Numerous sightings of birds the size of small airplanes were reported in southwest Pennsylvania in the summer and early fall of 2001. On June 13, a resident in Greensville, who said that he was familiar with the wildlife in the area, at first mistook the huge bird for an ultralight aircraft. He estimated the wingspan to be about 15 feet and the body to be nearly five feet in length. In July, a witness in Erie County claimed to have seen a large, black-colored bird with a wingspan of about 17 feet. On September 25, a witness who said that he had a strong interest in ornithology, encountered a massive bird with a head about three feet long and a wingspan of 10 to 15 feet.
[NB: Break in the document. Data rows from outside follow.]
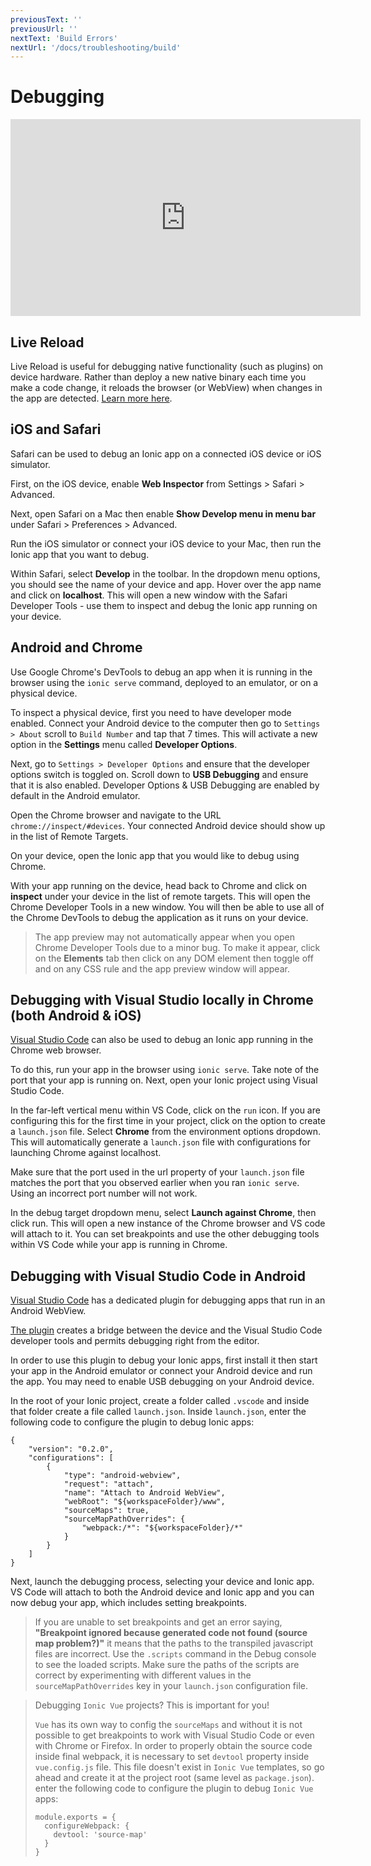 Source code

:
 ```yaml
---
previousText: ''
previousUrl: ''
nextText: 'Build Errors'
nextUrl: '/docs/troubleshooting/build'
---
```


# Debugging

<iframe width="560" height="315" src="https://www.youtube.com/embed/akh6V6Yw1lw" frameborder="0" allow="accelerometer; autoplay; encrypted-media; gyroscope; picture-in-picture" allowfullscreen></iframe>

## Live Reload

Live Reload is useful for debugging native functionality (such as plugins) on device hardware. Rather than deploy a new native binary each time you make a code change, it reloads the browser (or WebView) when changes in the app are detected. [Learn more here](/docs/cli/livereload).

## iOS and Safari

Safari can be used to debug an Ionic app on a connected iOS device or iOS simulator.

First, on the iOS device, enable **Web Inspector** from Settings > Safari > Advanced.

Next, open Safari on a Mac then enable **Show Develop menu in menu bar** under Safari > Preferences > Advanced.

Run the iOS simulator or connect your iOS device to your Mac, then run the Ionic app that you want to debug.

Within Safari, select **Develop** in the toolbar. In the dropdown menu options, you should see the name of your device and app. Hover over the app name and click on **localhost**. This will open a new window with the Safari Developer Tools - use them to inspect and debug the Ionic app running on your device.

## Android and Chrome

Use Google Chrome's DevTools to debug an app when it is running in the browser using the `ionic serve` command, deployed to an emulator, or on a physical device.

To inspect a physical device, first you need to have developer mode enabled. Connect your Android device to the computer then go to `Settings > About` scroll to `Build Number` and tap that 7 times. This will activate a new option in the **Settings** menu called **Developer Options**.

Next, go to `Settings > Developer Options` and ensure that the developer options switch is toggled on. Scroll down to **USB Debugging** and ensure that it is also enabled. Developer Options & USB Debugging are enabled by default in the Android emulator.

Open the Chrome browser and navigate to the URL `chrome://inspect/#devices`. Your connected Android device should show up in the list of Remote Targets.

On your device, open the Ionic app that you would like to debug using Chrome.

With your app running on the device, head back to Chrome and click on **inspect** under your device in the list of remote targets. This will open the Chrome Developer Tools in a new window. You will then be able to use all of the Chrome DevTools to debug the application as it runs on your device.

> The app preview may not automatically appear when you open Chrome Developer Tools due to a minor bug. To make it appear, click on the **Elements** tab then click on any DOM element then toggle off and on any CSS rule and the app preview window will appear.

## Debugging with Visual Studio locally in Chrome (both Android & iOS)

<a href="https://code.visualstudio.com/" target="_blank">Visual Studio Code</a> can also be used to debug an Ionic app running in the Chrome web browser. 

To do this, run your app in the browser using `ionic serve`. Take note of the port that your app is running on. Next, open your Ionic project using Visual Studio Code. 

In the far-left vertical menu within VS Code, click on the `run` icon. If you are configuring this for the first time in your project, click on the option to create a `launch.json` file. Select **Chrome** from the environment options dropdown. This will automatically generate a `launch.json` file with configurations for launching Chrome against localhost.

Make sure that the port used in the url property of your `launch.json` file matches the port that you observed earlier when you ran `ionic serve`. Using an incorrect port number will not work.

In the debug target dropdown menu, select **Launch against Chrome**, then click run. This will open a new instance of the Chrome browser and VS code will attach to it. You can set breakpoints and use the other debugging tools within VS Code while your app is running in Chrome.

## Debugging with Visual Studio Code in Android

<a href="https://code.visualstudio.com/" target="_blank">Visual Studio Code</a> has a dedicated plugin for debugging apps that run in an Android WebView.

<a href="https://marketplace.visualstudio.com/items?itemName=mpotthoff.vscode-android-webview-debug" target="_blank">The plugin</a> creates a bridge between the device and the Visual Studio Code developer tools and permits debugging right from the editor.

In order to use this plugin to debug your Ionic apps, first install it then start your app in the Android emulator or connect your Android device and run the app. You may need to enable USB debugging on your Android device.

In the root of your Ionic project, create a folder called `.vscode` and inside that folder create a file called `launch.json`. Inside `launch.json`, enter the following code to configure the plugin to debug Ionic apps:

```
{
    "version": "0.2.0",
    "configurations": [
        {
            "type": "android-webview",
            "request": "attach",
            "name": "Attach to Android WebView",
            "webRoot": "${workspaceFolder}/www",
            "sourceMaps": true,
            "sourceMapPathOverrides": {
                "webpack:/*": "${workspaceFolder}/*"
            }
        }
    ]
}
```

Next, launch the debugging process, selecting your device and Ionic app. VS Code will attach to both the Android device and Ionic app and you can now debug your app, which includes setting breakpoints.

> If you are unable to set breakpoints and get an error saying, **"Breakpoint ignored because generated code not found (source map problem?)"** it means that the paths to the transpiled javascript files are incorrect. Use the `.scripts` command in the Debug console to see the loaded scripts. Make sure the paths of the scripts are correct  by experimenting with different values in the `sourceMapPathOverrides` key in your `launch.json` configuration file.

> Debugging `Ionic Vue` projects? This is important for you!
> 
> `Vue` has its own way to config the `sourceMaps` and without it is not possible to get breakpoints to work with Visual Studio Code or even with Chrome or Firefox.
> In order to properly obtain the source code inside final webpack, it is necessary to set `devtool` property inside `vue.config.js` file. This file doesn't exist in `Ionic Vue` templates, so go ahead and create it at the project root (same level as `package.json`). enter the following code to configure the plugin to debug `Ionic Vue` apps:
> ```
> module.exports = {
>   configureWebpack: {
>     devtool: 'source-map'
>   }
> }
> ```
In October 2002, Alaskan villagers in Togiak and Manokotak reported seeing a huge bird larger than anything they had seen before. Pilot John Bouker, owner of Bristol Bay Air Service, said that while flying to Manokotak he and his passengers sighted a large "raptorlike" bird with a wingspan that matched the length of his Cessna 207, about 14 feet. When Moses Coupchiak, a heavy equipment operator from Togiak, spotted the monster bird flying toward him, he said that he thought it was a small airplane until it banked to the left and flew away.

Biologists in the region said that they believed the witnesses sighted a bird known as the Steller's sea eagle, a species native to northeast Asia, that occasionally shows up on the Aleutian islands and on Kodiak, Alaska. The Steller's sea eagle can have a wingspan of eight feet and is about three times as large as a bald eagle.